We live in a fast world. Enterprises that are big users of technology need to keep up with the pace of change demanded by their customers. This can put a high degree of stress on internal IT teams and lead to the inevitable coding errors and resulting delays in new product release.

An advantage is the ubiquitous use of APIs or Application Programming Interfaces. APIs allow nearly limitless possibilities for how applications can interact with each other.

However powerful the use of APIs can be, they also need to be put through a rigorous testing process. Unfortunately, this often places added strain on a company’s IT team that may not be familiar with the most effective testing methodologies.

“Often a client doesn’t know what KPI they should focus on or they don’t define it at all. Then they’d have no way of knowing what the metrics are for the data they’re gathering. But if you do it right, you get the right information back from the metrics to make improvements.”

Ashish Pandey, Optimus Information’s Technical Lead

API Testing Begins with KPIs

API testing can be the most challenging part of software and QA testing because APIs are complicated creatures, using protocols and standards not often seen in other forms of testing.
It’s critical to test all the components of the API – not just its UI or its functionality. Testing performance and security are just as critical.

To test properly, says Ashish Pandey, Optimus Information’s Technical Lead at the company’s location in India, it’s important to begin with Key Performance Indicators (KPIs).

Don’t Forget Security and Performance

In addition to defining your KPIs, you also need to focus on more than UI. Some customers, Pandey continues, concentrate on just the UI portion of the application and ignore testing the other components. Security and performance are two areas often overlooked and, if something breaks, it’s probably because key areas within the API were ignored in testing.

“When we test APIs for our clients”, says Pandey, “we generate a lot of data which gives us and our clients a clear summary of what might need to be improved in the future.” This can only happen when thorough testing is done and nothing is left to chance.

While Ashish admits that thorough testing of the UX is extremely important for the customer,  it’s the KPIs that measure the data that then determine the performance of the application. If there are problem areas turning up, they can be remedied in a matter of seconds.

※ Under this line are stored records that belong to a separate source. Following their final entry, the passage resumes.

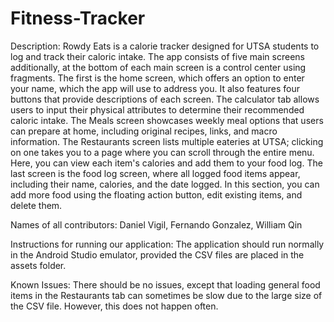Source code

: # Fitness-Tracker

Description:
    Rowdy Eats is a calorie tracker designed for UTSA students to log and track their caloric intake.
The app consists of five main screens additionally, at the bottom of each main screen is a control 
center using fragments. The first is the home screen, which offers an option to enter
your name, which the app will use to address you. It also features four buttons that provide
descriptions of each screen. The calculator tab allows users to input their physical attributes to
determine their recommended caloric intake. The Meals screen showcases weekly meal options
that users can prepare at home, including original recipes, links, and macro information. The
Restaurants screen lists multiple eateries at UTSA; clicking on one takes you to a page where you
can scroll through the entire menu. Here, you can view each item's calories and add them to your
food log. The last screen is the food log screen, where all logged food items appear, including their
name, calories, and the date logged. In this section, you can add more food using the floating
action button, edit existing items, and delete them.

Names of all contributors: Daniel Vigil, Fernando Gonzalez, William Qin

Instructions for running our application:
    The application should run normally in the Android Studio emulator, provided the CSV files are placed in the assets folder.

Known Issues:
    There should be no issues, except that loading general food items in the Restaurants tab can sometimes be slow due to 
the large size of the CSV file. However, this does not happen often.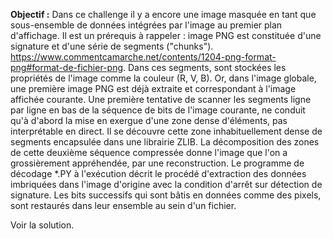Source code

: **Objectif :** Dans ce challenge il y a encore une image masquée en tant que sous-ensemble de données intégrées par l'image au premier plan d'affichage. 
Il est un prérequis à rappeler : image PNG est constituée d'une signature et d'une série de segments ("chunks"). https://www.commentcamarche.net/contents/1204-png-format-png#format-de-fichier-png. Dans ces segments, sont stockées les propriétés de l'image comme la couleur (R, V, B). Or, dans l'image globale, une première image PNG est déjà extraite et correspondant à l'image affichée courante.
Une première tentative de scanner les segments ligne par ligne en bas de la séquence de bits de l'image courante, ne conduit qu'à d'abord la mise en exergue d'une zone dense d'éléments, pas interprétable en direct. Il se découvre cette zone inhabituellement dense de segments encapsulée dans une librairie ZLIB. La décomposition des zones de cette deuxième séquence compressée donne l'image que l'on a grossièrement appréhendée, par une reconstruction.
Le programme de décodage *.PY à l'exécution décrit le procédé d'extraction des données imbriquées dans l'image d'origine avec la condition d'arrêt sur détection de signature. Les bits successifs qui sont bâtis en données comme des pixels, sont restaurés dans leur ensemble au sein d'un fichier.

Voir la solution.
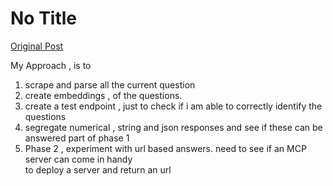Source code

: # No Title

[Original Post](https://discourse.onlinedegree.iitm.ac.in/t/169029/48)

<p>My Approach , is to</p>
<ol>
<li>scrape and parse all the current question</li>
<li>create embeddings ,  of the questions.</li>
<li>create a test endpoint , just to check if i am able to correctly identify the questions</li>
<li>segregate numerical , string and json responses and see if these can be answered part of phase 1</li>
<li>Phase 2 , experiment with url based answers. need to see if an MCP server can come in handy<br>
to deploy a server and return an url</li>
</ol>
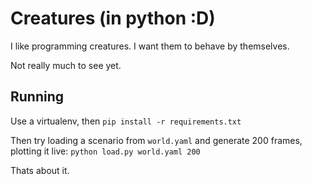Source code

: # Creatures (in python :D)

I like programming creatures. I want them to behave by themselves.

Not really much to see yet.

## Running

Use a virtualenv, then `pip install -r requirements.txt`

Then try loading a scenario from `world.yaml` and generate 200 frames, plotting it live: `python load.py world.yaml 200`

Thats about it.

Fail Forward Faster – Automation is Key to Proper API Testing

Proper testing of an API is accomplished by running test cases which are designed to uncover failures. It can be extensive and time-consuming – the opposite of what agile development tries to accomplish – so Optimus specializes in automating as much of a customer’s testing as possible.

It begins with the test cases, themselves, Pandey explains. “We take the customer’s test cases and analyze them to determine if they are ‘automatable’ or not. This makes it possible for us to suggest the correct technology stack with which the automated test could be performed.” In the future, the customer simply runs automated scripts to test different iterations of their applications, saving a great deal of time and money otherwise spent on manually writing the test scripts themselves.

iStock-870784968 API Testing: Do It Right and Automate

The Optimus Test Harness – Why No Company Should Test Without It

A further advantage for Optimus customers is the use of an open source test harness. Ashish Pandey is one of the creators of the Optimus test harness which uses open source components and is configured to test cloud-based applications.

Optimus estimates that 85% of its customers are technology firms that have cloud-based apps often undergoing testing as new iterations are created. Optimus has designed the harness to perform automated testing at different levels. “If we’re doing test automation at the UI level”, explains Pandey, “we have the ability to create automated test scripts for UI. We also have the capability to test at the full API level as well. In fact, our test harness is efficient enough that customers can perform a wide variety of testing on things such as execution of SQL queries to their database. We have built in to our harness APIs like SoapUI, WebSockets and others.”

Test Feedback in Hours (Sometimes While You Sleep)

What Optimus strives to do is provide customers with the sort of speed and agility that can be achieved through automation. “Many of our customers are into Agile development, so what they want is quick delivery of their app with feedback in a few hours,” says Pandey. “Some of them are also evolving with DevOps practices and they want results fast.”

Automated testing, he points out, means that if a customer has three or four hundred test cases to run and each test takes four hours to perform, automation allows Optimus to test while the customers are sleeping. “The next morning, they have the results in their hands, rather than having to wait several days,” Pandey concludes.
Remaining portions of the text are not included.